The Second Coming
If you haven’t already tasted it, then you’ve probably seen or heard of the infamous red velvet waffles which first appeared in the Stateland during their inception. A year and a half and countless rival cafe knock-offs later, Stateland is hitting back with a revamped waffle menu.
The new menu draws inspiration from classic desserts in waffle form. Will this approach cement Stateland as the official hipster waffle house once again? Read on to find out!
(TAN) 炭 ($14.90)
炭 is the chinese word for charcoal. The inspiration for its name is obvious, and while it may look dark and gritty, its flavours are anything but! The toasted honey bread is topped with liquefied marshmallows, coconut ice cream and roasted walnuts.

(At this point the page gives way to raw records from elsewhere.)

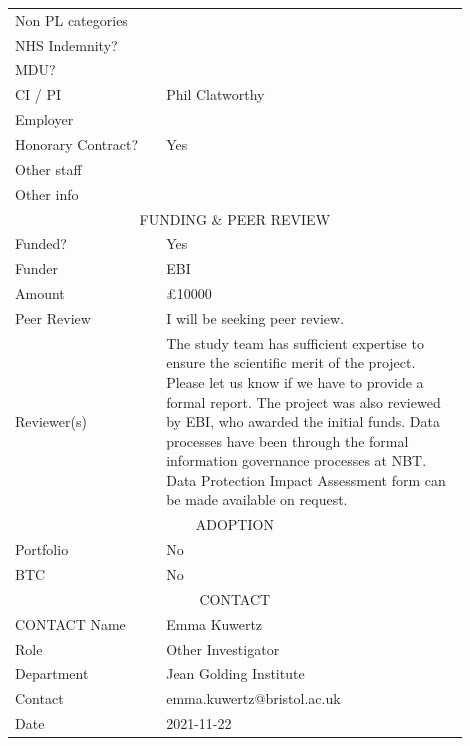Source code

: \documentclass{article}
\begin{document}
\begin{small}
\begin{center}
\begin{tabular}{p{0.3\linewidth}p{0.6\linewidth}}
      \hline
      Non PL categories & \\
      NHS Indemnity? & \\
      MDU? & \\
      CI / PI &  Phil Clatworthy\\
      Employer & \\
      Honorary Contract? & Yes\\
      Other staff & \\
      Other info & \\
      \hline\hline
      \multicolumn{2}{c}{FUNDING \& PEER REVIEW}\\
      \hline
      Funded? &  Yes\\
      Funder &  EBI\\
      Amount &  £10000\\
      Peer Review &  I will be seeking peer review.\\
      Reviewer(s) &  The study team has sufficient expertise to ensure
                    the scientific merit of the project. Please let us
                    know if we have to provide a formal report. The project was also reviewed by EBI, who awarded the initial funds. Data processes have been through the formal information governance processes at NBT. Data Protection Impact Assessment form can be made available on request.\\
      \hline\hline
      \multicolumn{2}{c}{ADOPTION}\\
      \hline
      Portfolio &  No\\
      BTC &  No\\
      \hline\hline
      \multicolumn{2}{c}{CONTACT}\\
      \hline
      CONTACT
      Name &  Emma Kuwertz\\
      Role &  Other Investigator\\
      Department &  Jean Golding Institute\\
      Contact &  emma.kuwertz@bristol.ac.uk\\
      Date &  2021-11-22\\
      \hline
    \end{tabular}
  \end{center}
\end{small}

\printbibliography
\end{document}

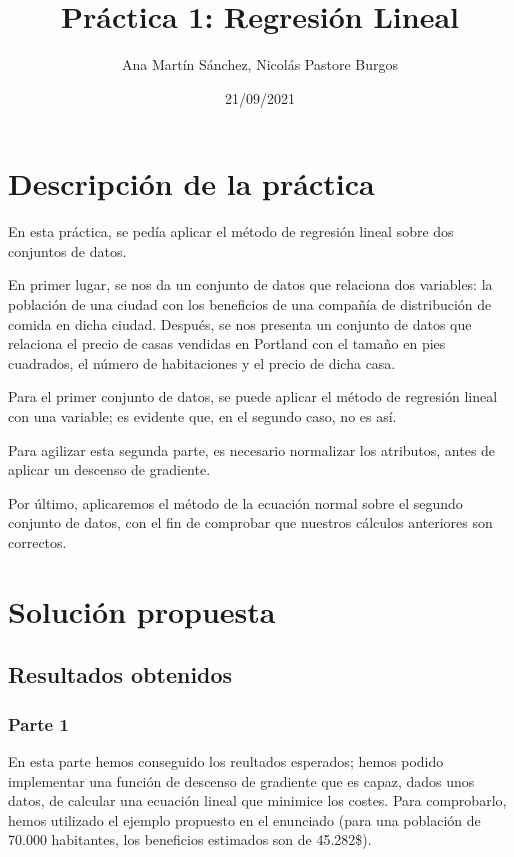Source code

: \documentclass[11pt]{article}
\title{Práctica 1: Regresión Lineal}
\author{Ana Martín Sánchez, Nicolás Pastore Burgos}
\date{21/09/2021}
\begin{document}
\maketitle

\section{Descripción de la práctica}

 En esta práctica, se pedía aplicar el método de regresión lineal sobre dos conjuntos de datos. 
 
 En primer lugar, se nos da un conjunto de datos que relaciona dos variables: la población de una ciudad con los beneficios de una compañía de distribución de comida en dicha ciudad.
 Después, se nos presenta un conjunto de datos que relaciona el precio de casas vendidas en Portland con el tamaño en pies cuadrados, el número de habitaciones y el precio de dicha casa.

 Para el primer conjunto de datos, se puede aplicar el método de regresión lineal con una variable; es evidente que, en el segundo caso, no es así.

 Para agilizar esta segunda parte, es necesario normalizar los atributos, antes de aplicar un descenso de gradiente.

 Por último, aplicaremos el método de la ecuación normal sobre el segundo conjunto de datos, con el fin de comprobar que nuestros cálculos anteriores son correctos.


\newpage
\section{Solución propuesta}

\subsection{Resultados obtenidos}

\subsubsection {Parte 1}

En esta parte hemos conseguido los reultados esperados; hemos podido implementar una función de descenso de gradiente que es capaz, dados unos datos, de calcular una ecuación lineal que minimice los costes. Para comprobarlo, hemos utilizado el ejemplo propuesto en el enunciado (para una población de 70.000 habitantes, los beneficios estimados son de 45.282\$). 
\end{document}
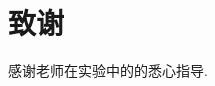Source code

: \documentclass[a4paper]{article}
\begin{document}

\section{致谢}\label{acknowledgments}
感谢老师在实验中的的悉心指导.

\nocite{*}
\end{document}
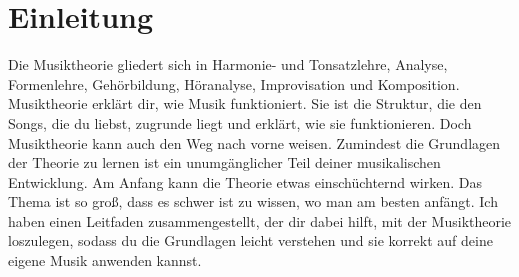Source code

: \section{Einleitung}
Die Musiktheorie gliedert sich in Harmonie- und Tonsatzlehre, Analyse, 
Formenlehre, Gehörbildung, Höranalyse, Improvisation und Komposition.
Musiktheorie erklärt dir, wie Musik funktioniert. Sie ist die Struktur, die den Songs, die 
du liebst, zugrunde liegt und erklärt, wie sie funktionieren. Doch Musiktheorie kann 
auch den Weg nach vorne weisen. Zumindest die Grundlagen der Theorie zu lernen ist ein 
unumgänglicher Teil deiner musikalischen Entwicklung. Am Anfang kann die Theorie etwas 
einschüchternd wirken. Das Thema ist so groß, dass es schwer ist zu wissen, wo man am 
besten anfängt. Ich haben einen Leitfaden zusammengestellt, der dir dabei hilft, mit der Musiktheorie 
loszulegen, sodass du die Grundlagen leicht verstehen und sie korrekt auf deine eigene 
Musik anwenden kannst.

 
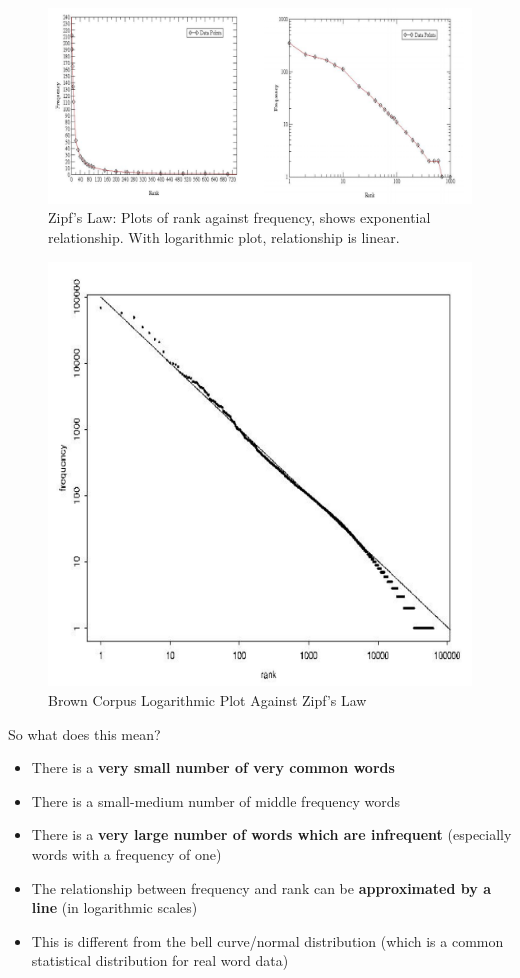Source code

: \documentclass{article}
\begin{document}
\begin{figure}
	\centering
	\includegraphics[scale=0.4]{figures/zipfs-law.png}
	\caption{Zipf's Law: Plots of rank against frequency, shows exponential relationship. With logarithmic plot, relationship is linear.}
	\label{fig:zipf}
\end{figure}

\begin{figure}
	\centering
	\includegraphics[scale=0.4]{figures/brown-zipfs-law.png}
	\caption{Brown Corpus Logarithmic Plot Against Zipf's Law}
	\label{fig:zipf-corpus}
\end{figure}

So what does this mean?
\begin{itemize}
	\item There is a \textbf{very small number of very common words}
	\item There is a small-medium number of middle frequency words
	\item There is a \textbf{very large number of words which are infrequent} (especially words with a frequency of one)
	\item The relationship between frequency and rank can be \textbf{approximated by a line} (in logarithmic scales)
	\item This is different from the bell curve/normal distribution (which is a common statistical distribution for real word data)
\end{itemize}
\end{document}
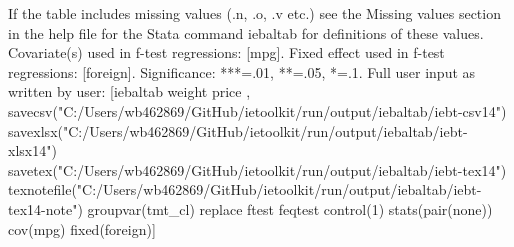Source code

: If the table includes missing values (.n, .o, .v etc.) see the Missing values section in the help file for the Stata command iebaltab for definitions of these values. Covariate(s) used in f-test regressions: [mpg]. Fixed effect used in f-test regressions: [foreign]. Significance: ***=.01, **=.05, *=.1. Full user input as written by user: [iebaltab weight price , savecsv("C:/Users/wb462869/GitHub/ietoolkit/run/output/iebaltab/iebt-csv14") savexlsx("C:/Users/wb462869/GitHub/ietoolkit/run/output/iebaltab/iebt-xlsx14") savetex("C:/Users/wb462869/GitHub/ietoolkit/run/output/iebaltab/iebt-tex14") texnotefile("C:/Users/wb462869/GitHub/ietoolkit/run/output/iebaltab/iebt-tex14-note") groupvar(tmt\_cl) replace ftest feqtest control(1) stats(pair(none)) cov(mpg) fixed(foreign)] 
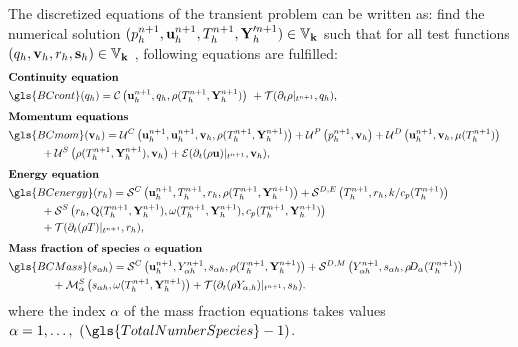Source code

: The discretized equations of the transient problem can be written as: find the numerical solution $(p^{n+1}_h,\textbf{u}^{n+1}_h, T^{n+1}_h, \textbf{Y}'^{n+1}_h) \in \mathbb{V}_{\textbf{k}}$ such that for all test functions $(q_h,\textbf{v}_h, r_h, \mathbf{s}_h) \in \mathbb{V}_{\textbf{k}}$ , following equations are fulfilled:
\begin{subequations}
	\begin{flalign}%
		&\textbf{Continuity equation}& \notag \\
		&\gls{BCcont}(q_h)= \ContDis\ + \mathcal{T}(\partial_t \rho|_{t^{n+1}},q_h ) ,& \label{DiscretizedConti}\\[1ex]
		&\textbf{Momentum equations}& \notag \\
		&\gls{BCmom}(\vec{v}_h) =	\MomConv + \MomPres + \MomDiff & \notag\\
		& \quad\quad\quad + \MomSource + \mathcal{E}(\partial_t (\rho \vec{u})|_{t^{n+1}},\vec{v}_h ) ,& \label{DiscretizedMomentum}\\[1ex]
		&\textbf{Energy equation}& \notag \\
		&\gls{BCenergy}(r_h)
		 = \mathcal{S}^C\left(\vec{u}^{n+1}_h,T^{n+1}_h,r_h, \rhoh\right) + \mathcal{S}^{D,E}\left(T^{n+1}_h,r_h,k/c_p(T^{n+1}_h)\right)&  \notag\\
		& \quad\quad\quad + \mathcal{S}^S\left(r_h, \heatRelease(T^{n+1}_h,\vec{Y}^{n+1}_h), \rateReac(T^{n+1}_h,\vec{Y}^{n+1}_h),\cph\right)&\notag\\
		&\quad\quad\quad+ \mathcal{T}(\partial_t (\rho T)|_{t^{n+1}},r_h ),& \label{DiscretizedEnergy}   \\[1ex]
		&\textbf{Mass fraction of species $\alpha$ equation}& \notag \\
		&\gls{BCMass}(s_{\alpha h})= \mathcal{S}^C\left(\vec{u}^{n+1}_h,\Yi, s_{\alpha h}, \rhoh\right) + \mathcal{S}^{D,M}\left(\Yi,s_{\alpha h},\rhodh\right)&  \notag \\
		& \quad\quad\quad\quad + \mathcal{M}^S_\alpha\left(s_{\alpha h},\rateReac(T^{n+1}_h,\vec{Y}^{n+1}_h )\right) + \mathcal{T}(\partial_t (\rho Y_{\alpha,h})|_{t^{n+1}},s_h ).& \label{DiscretizedMassFractions}
	\end{flalign}\label{eqs:variatProblemFull}
\end{subequations}
where the index $\alpha$ of the mass fraction equations takes values $\alpha = 1, \dots,~(\gls{TotalNumberSpecies} - 1)$.
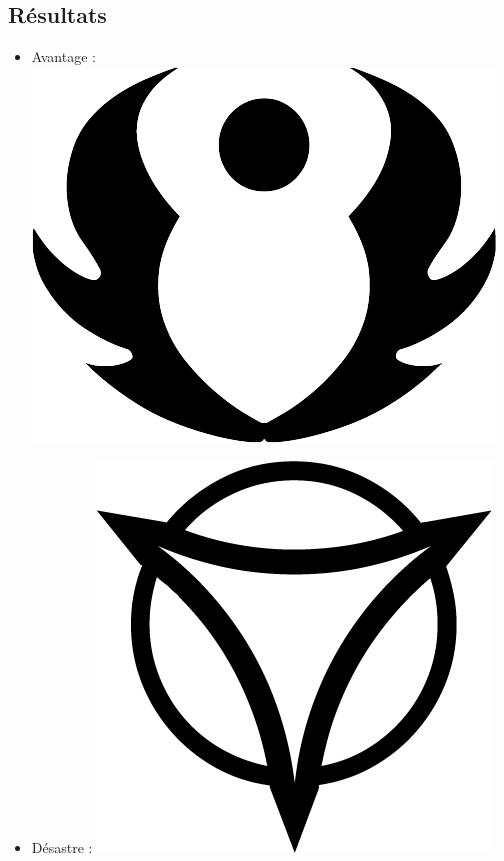 \documentclass{article}
\begin{document}
\begin{multicols}{3}
	\section*{Résultats}
	\begin{itemize}
		\item Avantage : {\Large \includegraphics[height=\fontcharht\font`\B]{../img/result_avantage_advantage}}
		\item Désastre : {\Large \includegraphics[height=\fontcharht\font`\B]{../img/result_desastre_despair}}

\end{itemize}
\end{multicols}
\end{document}
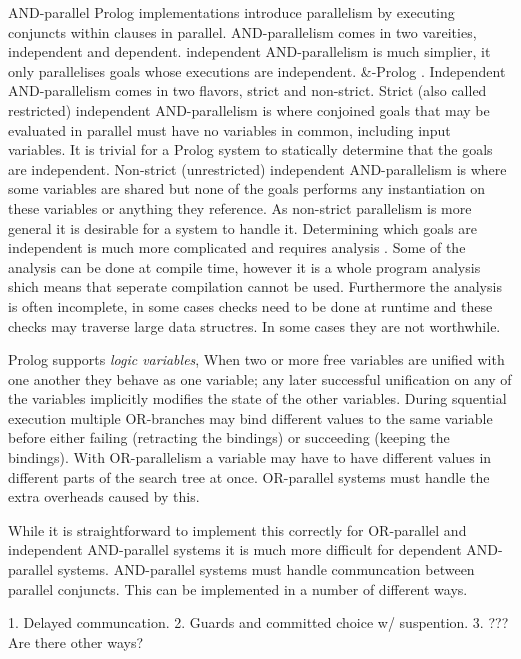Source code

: AND-parallel Prolog implementations introduce parallelism by executing
conjuncts within clauses in parallel.
AND-parallelism comes in two vareities, independent and dependent.
independent AND-parallelism is much simplier, it only parallelises goals
whose executions are independent.
\&-Prolog 
\citep{Hermenegildo:1991:and-parallel,
DBLP:journals/jlp/MuthukumarBBH99}.
Independent AND-parallelism comes in two flavors, strict and non-strict.
Strict (also called restricted) independent AND-parallelism is where
conjoined goals that may be evaluated in parallel must have no variables in
common, including input variables.
It is trivial for a Prolog system to statically determine that the goals are
independent.
Non-strict (unrestricted) independent AND-parallelism is where some variables
are shared but none of the goals performs any instantiation on these variables
or anything they reference.
As non-strict parallelism is more general it is desirable for a system to
handle it.
Determining which goals are independent is much more complicated and
requires analysis 
\citep{DBLP:journals/tcs/GrasH09, Hermenegildo1995}.
Some of the analysis can be done at compile time, however it is a whole program analysis shich means that seperate compilation cannot be used.
Furthermore the analysis is often incomplete,
in some cases checks need to be done at runtime and these checks may traverse
large data structres.
In some cases they are not worthwhile.

Prolog supports \emph{logic variables},
When two or more free variables are unified with one another they behave as one
variable;
any later successful unification on any of the variables implicitly modifies
the state of the other variables.
During squential execution multiple OR-branches may bind different values to
the same variable before either failing (retracting the bindings) 
or succeeding (keeping the bindings).
With OR-parallelism a variable may have to have different values in different
parts of the search tree at once.
OR-parallel systems must handle the extra overheads caused by this.

While it is straightforward to implement this correctly for OR-parallel
and independent AND-parallel systems it is much more difficult for
dependent AND-parallel systems.
AND-parallel systems must handle communcation between parallel conjuncts.
This can be implemented in a number of different ways.

1. Delayed communcation.
2. Guards and committed choice w/ suspention.
3. ??? Are there other ways?

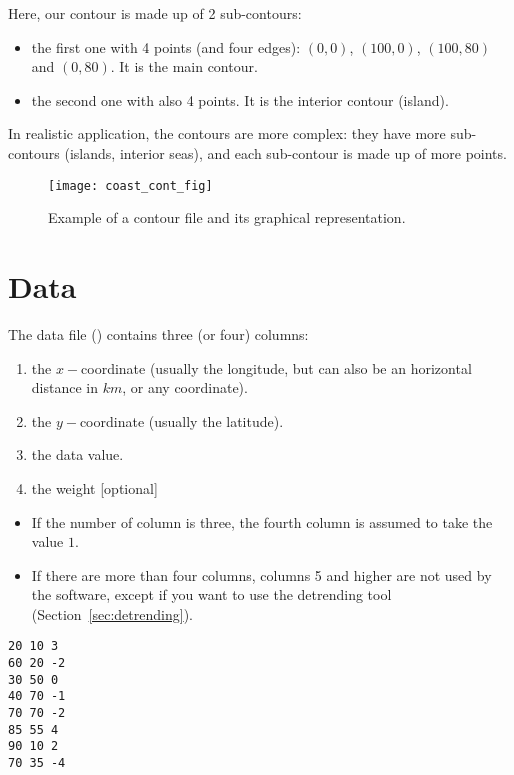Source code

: Here, our contour is made up of 2 sub-contours: 
\begin{itemize}
\item the first one with 4 points (and four edges): $(0,0)$, $(100,0)$, $(100,80)$ and $(0,80)$. It is the main contour.
\item the second one with also 4 points. It is the interior contour (island).
\end{itemize}
In realistic application, the contours are more complex: they have more sub-contours (islands, interior seas), and each sub-contour is made up of more points. 

\begin{figure}[H]
\centering 
\texttt{[image: coast\_cont\_fig]}
\caption{Example of a contour file and its graphical representation.}
\end{figure}

\section{Data}

The data file () contains three (or four) columns: 
\begin{enumerate}
\item the $x-$coordinate (usually the longitude, but can also be an horizontal distance in $km$, or any coordinate).
\item the $y-$coordinate (usually the latitude).
\item the data value.
\item the weight [optional] 
\end{enumerate}
\begin{itemize}
\item If the number of column is three, the fourth column is assumed to take the value $1$. 
\item If there are more than four columns, columns 5 and higher are not used by the software, except if you want to use the detrending tool (Section~\ref{sec:detrending}). 
\end{itemize}

\begin{exfile}[htpb]
\begin{footnotesize}
\texttt{20 10 3\\
60 20 -2\\
30 50 0\\
40 70 -1\\
70 70 -2\\
85 55 4\\
90 10 2\\
70 35 -4} 
\end{footnotesize}
\caption{data.dat\label{ex:data.dat}}
\end{exfile}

Taken together, the dish was sweet with an amazing mix of texture from the soft pillowy toast on the inside, smooth ice cream and chunky nuts. I loved it! It was a struggle for me to keep a straight face taking photos of it while its sweet scent teased me.
This Japanese inspired black sesame waffle is topped with a refreshing matcha ice cream, flakes of tuiles, dango and finished with pureed red beans. The sweetness in the dish was gentle and it’s the lightest dish I tried in terms of flavour.
It’s a bitter sweet combination that has stood the test of time, and diners who are turned off by overly sweet waffles can find some solace here. The bean puree could have been a tad sweeter though, it would have achieved a better balance that way.
Banana Creme Brulee ($14.90)
Cinnamon waffles topped with vanilla ice cream and caramelized bananas! It’s like an extreme version banana split with a waffle wrapped around it. The bananas pack a sweet punch with that caramelization and you can finish it off with some salted caramel sauce to cut through the sweetness of the entire dish.
Lemon Meringue Waffle ($14.90)
This is the best waffle I’ve had in my entire life. This lemon scented waffle is topped with vanilla ice cream, sticks of fresh meringue, and filled with lemon curd. Move over Red Velvet, there’s a new favourite in town.
The curd does a great job of cutting through the flavours of the ice cream giving it a really exciting sweet and sour combo. The meringue sticks provide a fun texture, and they’re great fun to eat too whether you’re dipping them into the ice cream of the curd. I just wish they were browned like on a typical lemon meringue tart.